Is this the most minimal example with random-fu 0.3? I am also not sure if the examples are equivalent.

idontgetoutmuch commented 1 year ago

Is it possible anymore to use random-fu as a standalone library? It seems like you have to bring in MTL and System.Random

before:

import qualified Data.Random as Random
import qualified Data.Random.Distribution.Bernoulli as Bernoulli

main :: IO ()
main = do
  x <- Random.sample $ Bernoulli.Bernoulli (0.5 :: Double) :: IO Double
  print x

after:

import qualified System.Random.Stateful as Random.Stateful
import qualified Data.Random as Random
import qualified Data.Random.Distribution.Bernoulli as Bernoulli
import qualified Control.Monad.Reader as Reader

main :: IO ()
main = do
  stdgen <- Random.Stateful.newIOGenM =<< Random.Stateful.newStdGen
  x <- Reader.runReaderT (Random.sample $ Bernoulli.Bernoulli (0.5 :: Double)) stdgen
        :: IO Double
  print x

Is this the most minimal example with random-fu 0.3? I am also not sure if the examples are equivalent.
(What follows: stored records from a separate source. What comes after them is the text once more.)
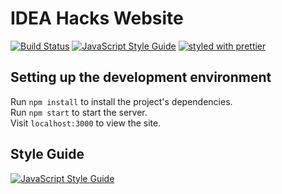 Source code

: # IDEA Hacks Website
[![Build Status](https://travis-ci.org/ideahacks/ideahacks.la.svg?branch=development)](https://travis-ci.org/ideahacks/ideahacks.la)
[![JavaScript Style Guide](https://img.shields.io/badge/code_style-standard-brightgreen.svg)](https://standardjs.com)
[![styled with prettier](https://img.shields.io/badge/styled_with-prettier-ff69b4.svg)](https://github.com/prettier/prettier)

## Setting up the development environment
Run `npm install` to install the project's dependencies.  
Run `npm start` to start the server.  
Visit `localhost:3000` to view the site.

## Style Guide
[![JavaScript Style Guide](https://cdn.rawgit.com/standard/standard/master/badge.svg)](https://github.com/standard/standard)
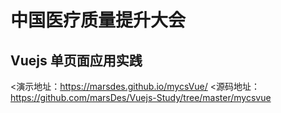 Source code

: # 中国医疗质量提升大会
## Vuejs 单页面应用实践

<演示地址：https://marsdes.github.io/mycsVue/
<源码地址：https://github.com/marsDes/Vuejs-Study/tree/master/mycsvue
They look equivalent to me.

It might be possible to create and export helper functions from random-fu so that one doesn't have to import mtl and random. Maybe you can try and then create a PR?

I am going to use your example in the documentation. I hope you don't mind.

spearman commented 1 year ago

You can use the example in the documentation. I'm not sure that I will have time to submit a PR in the near future, if anyone else wants to that would be great.